> Brief: Each line of the material that mentions the word "float" is to be copied.

> Material provided:

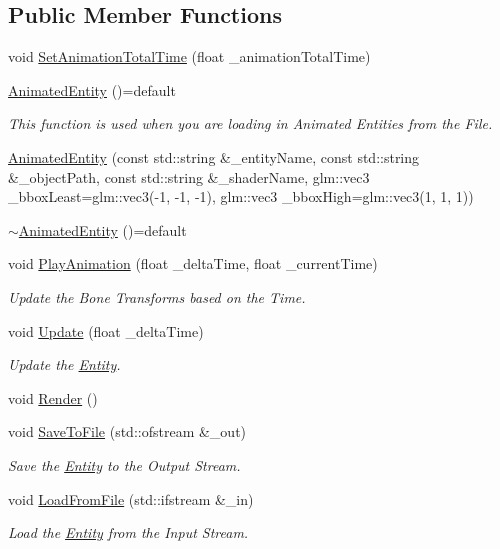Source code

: \subsection*{Public Member Functions}
\begin{DoxyCompactItemize}
\item 
void \mbox{\hyperlink{classpiolot_1_1_animated_entity_ada8db1e8e54e8fc3bef18529ca63b68b}{Set\+Animation\+Total\+Time}} (float \+\_\+animation\+Total\+Time)
\item 
\mbox{\hyperlink{classpiolot_1_1_animated_entity_a683b381fca2c7d94196fbf44bbc9911b}{Animated\+Entity}} ()=default
\begin{DoxyCompactList}\small\item\em This function is used when you are loading in Animated Entities from the File. \end{DoxyCompactList}\item 
\mbox{\hyperlink{classpiolot_1_1_animated_entity_ac94067c874bde16328f24b613e67e516}{Animated\+Entity}} (const std\+::string \&\+\_\+entity\+Name, const std\+::string \&\+\_\+object\+Path, const std\+::string \&\+\_\+shader\+Name, glm\+::vec3 \+\_\+bbox\+Least=glm\+::vec3(-\/1, -\/1, -\/1), glm\+::vec3 \+\_\+bbox\+High=glm\+::vec3(1, 1, 1))
\item 
\mbox{\hyperlink{classpiolot_1_1_animated_entity_a49a3fe0f59734e48cb70804fc3c5ef9c}{$\sim$\+Animated\+Entity}} ()=default
\item 
void \mbox{\hyperlink{classpiolot_1_1_animated_entity_ac136308002d8df68468bf489aa1a584c}{Play\+Animation}} (float \+\_\+delta\+Time, float \+\_\+current\+Time)
\begin{DoxyCompactList}\small\item\em Update the Bone Transforms based on the Time. \end{DoxyCompactList}\item 
void \mbox{\hyperlink{classpiolot_1_1_animated_entity_ad616db0c5f74205e41257a5c3d71a16b}{Update}} (float \+\_\+delta\+Time)
\begin{DoxyCompactList}\small\item\em Update the \mbox{\hyperlink{classpiolot_1_1_entity}{Entity}}. \end{DoxyCompactList}\item 
void \mbox{\hyperlink{classpiolot_1_1_animated_entity_a087000fec2d12db05ca9e07676318ed2}{Render}} ()
\item 
void \mbox{\hyperlink{classpiolot_1_1_animated_entity_af3d37876b5baa074f3298a3448191a67}{Save\+To\+File}} (std\+::ofstream \&\+\_\+out)
\begin{DoxyCompactList}\small\item\em Save the \mbox{\hyperlink{classpiolot_1_1_entity}{Entity}} to the Output Stream. \end{DoxyCompactList}\item 
void \mbox{\hyperlink{classpiolot_1_1_animated_entity_a618a360c064a9abe9589ab1d7fbb9882}{Load\+From\+File}} (std\+::ifstream \&\+\_\+in)
\begin{DoxyCompactList}\small\item\em Load the \mbox{\hyperlink{classpiolot_1_1_entity}{Entity}} from the Input Stream. \end{DoxyCompactList}\end{DoxyCompactItemize}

> Solved problem:
void \mbox{\hyperlink{classpiolot_1_1_animated_entity_ada8db1e8e54e8fc3bef18529ca63b68b}{Set\+Animation\+Total\+Time}} (float \+\_\+animation\+Total\+Time)
void \mbox{\hyperlink{classpiolot_1_1_animated_entity_ac136308002d8df68468bf489aa1a584c}{Play\+Animation}} (float \+\_\+delta\+Time, float \+\_\+current\+Time)
void \mbox{\hyperlink{classpiolot_1_1_animated_entity_ad616db0c5f74205e41257a5c3d71a16b}{Update}} (float \+\_\+delta\+Time)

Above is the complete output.